Code is Law
November 28, 2011 6:42 PM   Subscribe

YaCy is an open source fully decentralized peer-to-peer search engine designed prevent any single entity from exercising power over search results.

In related news, the Namecoin project (.bit) has apparently diverted developer interest away from the p2p DNS project (.p2p), which showed so much promise one year ago.

Also, the U.S. has seized another 150ish domains this month, roughly 1 year after the seizure of 82 domains that prompted p2p DNS. Except this round the European Parliament has condemned unilateral domain name seizures by the U.S.

Namecoin is heavily based on the Bitcoin source code, but not the block chain that assigns ownership of bitcoins.
posted by jeffburdges (25 comments total) 26 users marked this as a favorite
 
To be clear, seizing a domain name does not involve jackbooted thugs ramming your door open and taking your server. It means they changed a number in certain very important files on certain very important servers, and now your former URL doesn't go to your website.

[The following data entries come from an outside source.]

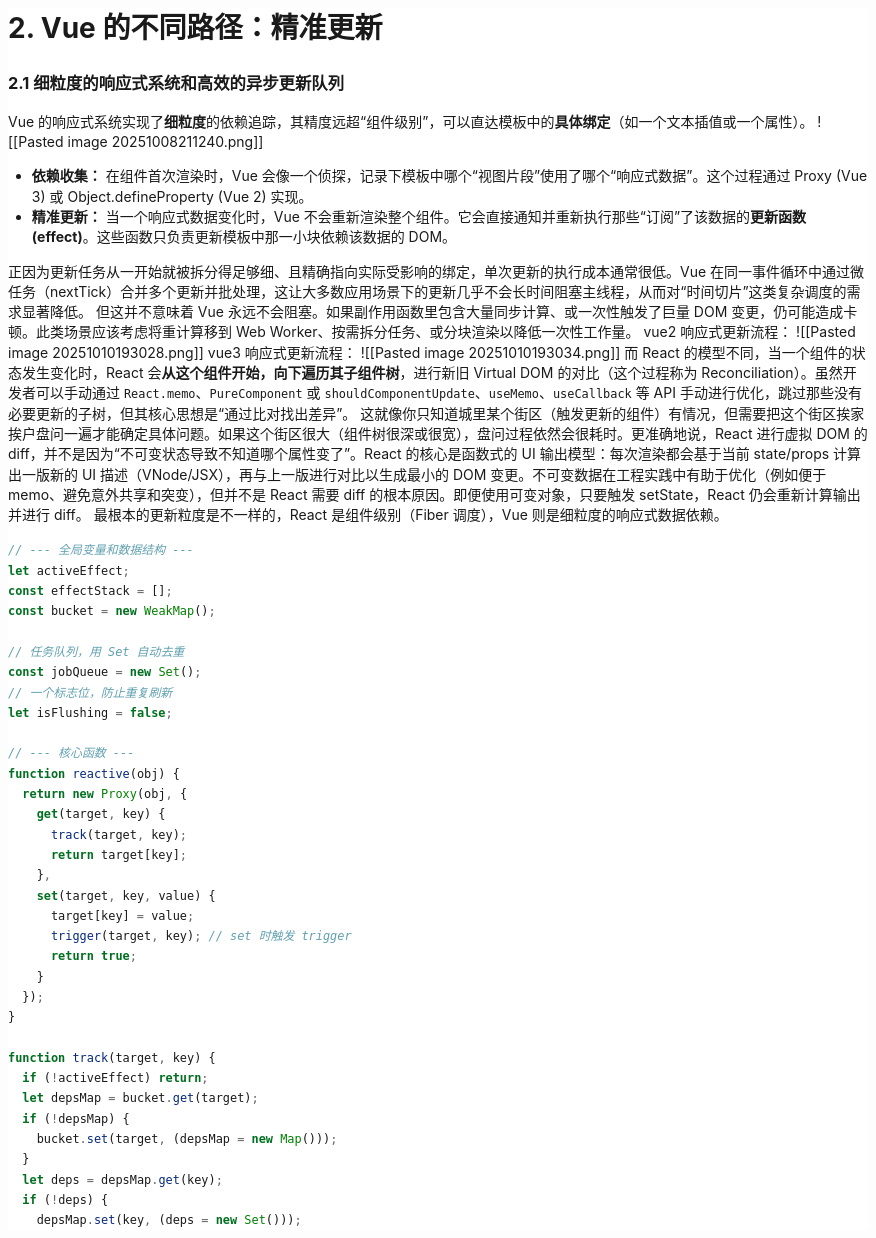 # 2. Vue 的不同路径：精准更新
### 2.1 细粒度的响应式系统和高效的异步更新队列
Vue 的响应式系统实现了**细粒度**的依赖追踪，其精度远超“组件级别”，可以直达模板中的**具体绑定**（如一个文本插值或一个属性）。
![[Pasted image 20251008211240.png]]
- **依赖收集：** 在组件首次渲染时，Vue 会像一个侦探，记录下模板中哪个“视图片段”使用了哪个“响应式数据”。这个过程通过 Proxy (Vue 3) 或 Object.defineProperty (Vue 2) 实现。
- **精准更新：** 当一个响应式数据变化时，Vue 不会重新渲染整个组件。它会直接通知并重新执行那些“订阅”了该数据的**更新函数 (effect)**。这些函数只负责更新模板中那一小块依赖该数据的 DOM。

正因为更新任务从一开始就被拆分得足够细、且精确指向实际受影响的绑定，单次更新的执行成本通常很低。Vue 在同一事件循环中通过微任务（nextTick）合并多个更新并批处理，这让大多数应用场景下的更新几乎不会长时间阻塞主线程，从而对“时间切片”这类复杂调度的需求显著降低。
但这并不意味着 Vue 永远不会阻塞。如果副作用函数里包含大量同步计算、或一次性触发了巨量 DOM 变更，仍可能造成卡顿。此类场景应该考虑将重计算移到 Web Worker、按需拆分任务、或分块渲染以降低一次性工作量。
vue2 响应式更新流程：
![[Pasted image 20251010193028.png]]
vue3 响应式更新流程：
![[Pasted image 20251010193034.png]]
而 React 的模型不同，当一个组件的状态发生变化时，React 会**从这个组件开始，向下遍历其子组件树**，进行新旧 Virtual DOM 的对比（这个过程称为 Reconciliation）。虽然开发者可以手动通过 `React.memo`、`PureComponent` 或 `shouldComponentUpdate`、`useMemo`、`useCallback` 等 API 手动进行优化，跳过那些没有必要更新的子树，但其核心思想是“通过比对找出差异”。
这就像你只知道城里某个街区（触发更新的组件）有情况，但需要把这个街区挨家挨户盘问一遍才能确定具体问题。如果这个街区很大（组件树很深或很宽），盘问过程依然会很耗时。更准确地说，React 进行虚拟 DOM 的 diff，并不是因为“不可变状态导致不知道哪个属性变了”。React 的核心是函数式的 UI 输出模型：每次渲染都会基于当前 state/props 计算出一版新的 UI 描述（VNode/JSX），再与上一版进行对比以生成最小的 DOM 变更。不可变数据在工程实践中有助于优化（例如便于 memo、避免意外共享和突变），但并不是 React 需要 diff 的根本原因。即便使用可变对象，只要触发 setState，React 仍会重新计算输出并进行 diff。
最根本的更新粒度是不一样的，React 是组件级别（Fiber 调度），Vue 则是细粒度的响应式数据依赖。
```js
// --- 全局变量和数据结构 ---
let activeEffect;
const effectStack = [];
const bucket = new WeakMap();

// 任务队列，用 Set 自动去重
const jobQueue = new Set();
// 一个标志位，防止重复刷新
let isFlushing = false;

// --- 核心函数 ---
function reactive(obj) {
  return new Proxy(obj, {
    get(target, key) {
      track(target, key);
      return target[key];
    },
    set(target, key, value) {
      target[key] = value;
      trigger(target, key); // set 时触发 trigger
      return true;
    }
  });
}

function track(target, key) {
  if (!activeEffect) return;
  let depsMap = bucket.get(target);
  if (!depsMap) {
    bucket.set(target, (depsMap = new Map()));
  }
  let deps = depsMap.get(key);
  if (!deps) {
    depsMap.set(key, (deps = new Set()));
```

I suppose it's fairly civilized as censorship goes.
posted by LogicalDash at 6:50 PM on November 28, 2011 [1 favorite]


I was just thinking about doing a YaCy post. Apparently they are at 1.0 now.

The main thing stopping me was that for the life of me I can't understand how they work. I don't get how decentralization prohibits poisoning or prevents tracking.
posted by DU at 6:53 PM on November 28, 2011 [1 favorite]


Related: The Sovereign Keys Project from EFF is an attempt to fix the SSL PKI mess [previously] using a "semi-centralized, verifiably append-only data structure".
posted by finite at 6:58 PM on November 28, 2011 [2 favorites]


Decentralizing a system does not prevent any particular attack from working, but it makes damage control a great deal easier. If you manage to poison any particular YaCy net, then everyone on that net flips a switch and goes to the next one.

This does, of course, assume that everyone's pretty vigilant about finding out when their net is compromised, which is perhaps unwarranted. But it can be done, since you can inspect the source code.
posted by LogicalDash at 6:59 PM on November 28, 2011 [1 favorite]


Search terms are hashed before they leave the user's computer. Different from conventional search engines, YaCy is designed to protect the users' privacy.

And statements like this don't make me feel much better. How is hashing going to help privacy? If I search for "karl marx" and that gets hashed to "(#*&%(*# HFJHFJ" how am I any more secure? Anyone interested in people searching for "karl marx" can just look for those hashes in incoming queries.

But there's also something about exchanging indexes, so maybe my query never leaves my computer? But that goes against the above quote, not to mention the fact that my computer can't be big enough to index the entire Internet.

Like I said: I've never seen this thing adequately explained.
posted by DU at 7:04 PM on November 28, 2011 [1 favorite]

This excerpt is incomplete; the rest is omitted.